# Power at Ceiling Fan showing 30 Volts



## landmd (Jun 27, 2015)

Hello,
  My ceiling fan and light have been installed for a couple years and the fan and light both stopped working recently.  It uses a wireless remote so the original wall switch was removed and wired together.  When I pull down the fan and measured the voltage coming out of the ceiling its showing only 30 volts.  I pulled the cover plate off the wall where the old switch used to be and checked the voltage here and its showing 120 volts.  Any ideas?
  I read on another forum that someone had similar issues and it was a loose wire on one of the other outlets in the room.  I pulled all the outlets out and verified the wires were tight.
Thanks in advance for any help.


----------



## bud16415 (Jun 27, 2015)

sounds to me like your controler box at the fan is messed up. Do you get 120 where the line going up connects to the fan control box?


----------



## landmd (Jun 27, 2015)

I have disconnected the fan from the incoming power in the ceiling.  The hot to neutral (and hot to ground) read 30 volts.


----------



## JoeD (Jun 27, 2015)

You have an open connection between the switch box and fan box.


----------



## landmd (Jun 27, 2015)

What are the options to deal with an open connection?

Also, at the switch box, I connected the white and ground together and checked for continuity at the fan. My meter generates a tone as expected.
I disconnected those and connected the white and the ground at the switch box. When I check for continuity at the fan, I do not get a tone this time. I disconnected and reconnected at the switch box but could not get it to show continuity.


----------



## bud16415 (Jun 28, 2015)

It is rare for a wire to open like that but it does happen. How sure are you that the wire runs straight from the old wall switch to the fan without making any stops in other Jbox. What voltage do you measure from the black wire to the bare copper ground wire. If you are getting 30 between black and white and 120 between black and ground there is some problem in the white wire leg as mentioned above. 

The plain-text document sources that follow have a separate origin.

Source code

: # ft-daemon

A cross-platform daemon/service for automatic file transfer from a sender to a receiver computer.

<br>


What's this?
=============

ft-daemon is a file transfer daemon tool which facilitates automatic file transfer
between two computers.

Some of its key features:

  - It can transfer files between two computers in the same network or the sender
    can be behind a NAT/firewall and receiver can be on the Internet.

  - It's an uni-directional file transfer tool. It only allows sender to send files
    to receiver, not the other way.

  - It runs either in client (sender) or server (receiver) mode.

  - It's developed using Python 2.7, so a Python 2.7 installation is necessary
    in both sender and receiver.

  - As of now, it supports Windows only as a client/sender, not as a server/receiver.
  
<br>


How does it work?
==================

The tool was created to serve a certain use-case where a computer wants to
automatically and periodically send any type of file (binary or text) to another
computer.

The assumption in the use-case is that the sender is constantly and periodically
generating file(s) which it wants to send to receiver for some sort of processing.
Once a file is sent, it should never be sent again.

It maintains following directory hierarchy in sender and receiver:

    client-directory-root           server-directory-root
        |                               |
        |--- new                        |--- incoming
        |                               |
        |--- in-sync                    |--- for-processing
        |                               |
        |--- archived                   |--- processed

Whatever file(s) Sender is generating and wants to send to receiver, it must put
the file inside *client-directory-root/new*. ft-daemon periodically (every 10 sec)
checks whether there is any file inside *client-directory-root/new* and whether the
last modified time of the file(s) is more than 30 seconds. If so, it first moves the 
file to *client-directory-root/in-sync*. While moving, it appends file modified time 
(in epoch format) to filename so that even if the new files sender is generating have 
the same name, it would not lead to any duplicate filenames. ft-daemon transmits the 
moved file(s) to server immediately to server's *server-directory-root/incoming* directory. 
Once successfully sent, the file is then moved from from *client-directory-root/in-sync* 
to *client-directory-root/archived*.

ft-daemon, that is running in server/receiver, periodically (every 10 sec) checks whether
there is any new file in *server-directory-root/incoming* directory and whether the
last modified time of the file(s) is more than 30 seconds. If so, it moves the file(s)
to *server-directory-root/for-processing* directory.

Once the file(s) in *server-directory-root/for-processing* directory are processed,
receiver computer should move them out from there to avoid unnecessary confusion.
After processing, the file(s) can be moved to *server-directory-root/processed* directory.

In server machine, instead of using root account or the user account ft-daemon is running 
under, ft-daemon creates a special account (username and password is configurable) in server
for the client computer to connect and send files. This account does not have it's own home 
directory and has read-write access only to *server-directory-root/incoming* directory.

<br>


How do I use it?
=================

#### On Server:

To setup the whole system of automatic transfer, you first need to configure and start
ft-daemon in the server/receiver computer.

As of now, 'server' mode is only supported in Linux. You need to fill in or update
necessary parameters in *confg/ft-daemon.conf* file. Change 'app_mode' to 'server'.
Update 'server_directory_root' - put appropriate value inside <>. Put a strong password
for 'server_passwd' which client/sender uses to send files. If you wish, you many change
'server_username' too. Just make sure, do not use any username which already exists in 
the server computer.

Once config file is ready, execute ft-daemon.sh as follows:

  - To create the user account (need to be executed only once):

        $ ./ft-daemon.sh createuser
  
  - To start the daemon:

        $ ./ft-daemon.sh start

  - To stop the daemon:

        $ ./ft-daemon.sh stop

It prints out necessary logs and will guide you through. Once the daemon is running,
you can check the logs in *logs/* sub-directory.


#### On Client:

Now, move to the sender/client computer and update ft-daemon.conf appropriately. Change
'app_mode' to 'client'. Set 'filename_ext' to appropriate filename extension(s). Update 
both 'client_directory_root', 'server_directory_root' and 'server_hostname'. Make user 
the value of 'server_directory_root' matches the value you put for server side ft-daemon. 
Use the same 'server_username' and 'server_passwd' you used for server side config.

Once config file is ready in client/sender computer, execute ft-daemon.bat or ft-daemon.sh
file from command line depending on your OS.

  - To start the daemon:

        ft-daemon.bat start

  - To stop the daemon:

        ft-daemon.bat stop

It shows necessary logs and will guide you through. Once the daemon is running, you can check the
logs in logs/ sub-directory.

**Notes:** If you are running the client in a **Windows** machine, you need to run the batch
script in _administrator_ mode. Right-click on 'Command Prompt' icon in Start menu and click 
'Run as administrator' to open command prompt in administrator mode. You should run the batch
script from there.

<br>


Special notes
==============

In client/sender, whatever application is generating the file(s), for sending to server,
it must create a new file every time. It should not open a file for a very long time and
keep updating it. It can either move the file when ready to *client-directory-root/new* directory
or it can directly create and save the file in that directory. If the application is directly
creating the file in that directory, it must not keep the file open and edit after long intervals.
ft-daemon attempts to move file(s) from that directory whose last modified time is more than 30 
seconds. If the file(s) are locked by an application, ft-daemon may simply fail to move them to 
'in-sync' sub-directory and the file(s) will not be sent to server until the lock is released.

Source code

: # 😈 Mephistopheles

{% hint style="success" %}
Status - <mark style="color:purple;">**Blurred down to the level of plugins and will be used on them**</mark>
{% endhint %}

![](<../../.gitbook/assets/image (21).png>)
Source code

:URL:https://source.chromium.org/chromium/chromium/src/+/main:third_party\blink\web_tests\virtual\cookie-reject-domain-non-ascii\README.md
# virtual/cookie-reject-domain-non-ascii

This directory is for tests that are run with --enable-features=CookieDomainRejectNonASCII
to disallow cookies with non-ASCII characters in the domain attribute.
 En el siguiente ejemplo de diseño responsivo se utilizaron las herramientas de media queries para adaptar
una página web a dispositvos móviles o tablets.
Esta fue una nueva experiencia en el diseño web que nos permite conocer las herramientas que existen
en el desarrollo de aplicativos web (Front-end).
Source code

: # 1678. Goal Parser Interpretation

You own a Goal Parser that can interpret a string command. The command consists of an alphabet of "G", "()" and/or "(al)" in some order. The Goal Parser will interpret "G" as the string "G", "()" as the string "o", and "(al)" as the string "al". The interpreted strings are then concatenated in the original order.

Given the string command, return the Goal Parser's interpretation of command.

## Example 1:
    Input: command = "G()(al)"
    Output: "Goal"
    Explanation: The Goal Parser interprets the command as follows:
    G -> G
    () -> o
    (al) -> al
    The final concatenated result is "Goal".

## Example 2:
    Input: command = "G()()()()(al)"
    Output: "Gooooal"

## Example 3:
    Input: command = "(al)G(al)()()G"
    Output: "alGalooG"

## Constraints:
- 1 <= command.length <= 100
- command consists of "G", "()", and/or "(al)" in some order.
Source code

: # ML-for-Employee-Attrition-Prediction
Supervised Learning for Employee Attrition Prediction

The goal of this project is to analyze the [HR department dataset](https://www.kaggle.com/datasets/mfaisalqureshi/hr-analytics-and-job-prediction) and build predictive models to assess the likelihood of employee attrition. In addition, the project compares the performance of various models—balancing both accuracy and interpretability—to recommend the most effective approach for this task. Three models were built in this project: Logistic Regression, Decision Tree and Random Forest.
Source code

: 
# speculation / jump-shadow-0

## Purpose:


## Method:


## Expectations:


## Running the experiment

You could try hooking up a light bulb or something that puts some load on the lines and see what happens. 

Something like a chipmunk could have chewed on the wires or something. Is there a way to get at the wires from above?


----------



## landmd (Jun 28, 2015)

It became more complicated this morning.  I pulled all the wires out of the switch box all the way to find that the cable going to the fan is a 3 wire with the red capped off.  I then pulled the box out of the ceiling and its only a 2 wire.  I have pictures of when the house was being built, but all I can see in the pictures is the two cables in the switch box (1 two wire, 1 three wire) both go down into the basement (no idea why).  I traced the 3 wire across the basement ceiling where it then goes back up one of the outside walls.
Net is at some point it goes from 3 wire to 2 wire and there are no exposed junction boxes.  I am stumped.


----------



## bud16415 (Jun 28, 2015)

The original wiring might have been set up for a fan and a light each with their own switch. With the remote controlled one only power is needed. 

Did you check voltage to the ground yet?


----------



## landmd (Jun 28, 2015)

Ok folks, stupid me figured it out.  On the other side of the room there is another switch and that's there the 3 wire cable was running.  Someone turned this switch off.  To be honest I don't recall it controlling this fixture.
While checking this switch box I found two more potential issues:
1) This one is definitely a problem. There are three switches in the box.  When I pulled them out to check the wires, I see a spark back in the back of the box.  Turned off the power and found the white wire was cut through 90% of the way and as soon as I grabbed it, the wire broke into two pieces.  So if nothing else, this whole adventure may have saved me a fire in the future.
2) In this switch box, there are three different circuits running.  One to the fan, One to a light in the room next to it and one to a light at the top of the stairs in front of the switch box.  I noticed that the electrician tied all the ground wires together.  Can you have the ground wires for different circuits connected together?
Thanks for all your support on the first issue and sorry to waste your time.


----------



## bud16415 (Jun 28, 2015)

Yes all the whites together. 

All's well that ends well. :banana:


----------



## JoeD (Jun 28, 2015)

All the whites do NOT go together if they are from different circuits. The different circuits must be kept separate.
All the grounds go together, even from different circuits.


----------



## bud16415 (Jun 29, 2015)

JoeD said:


> All the whites do NOT go together if they are from different circuits. The different circuits must be kept separate.
> All the grounds go together, even from different circuits.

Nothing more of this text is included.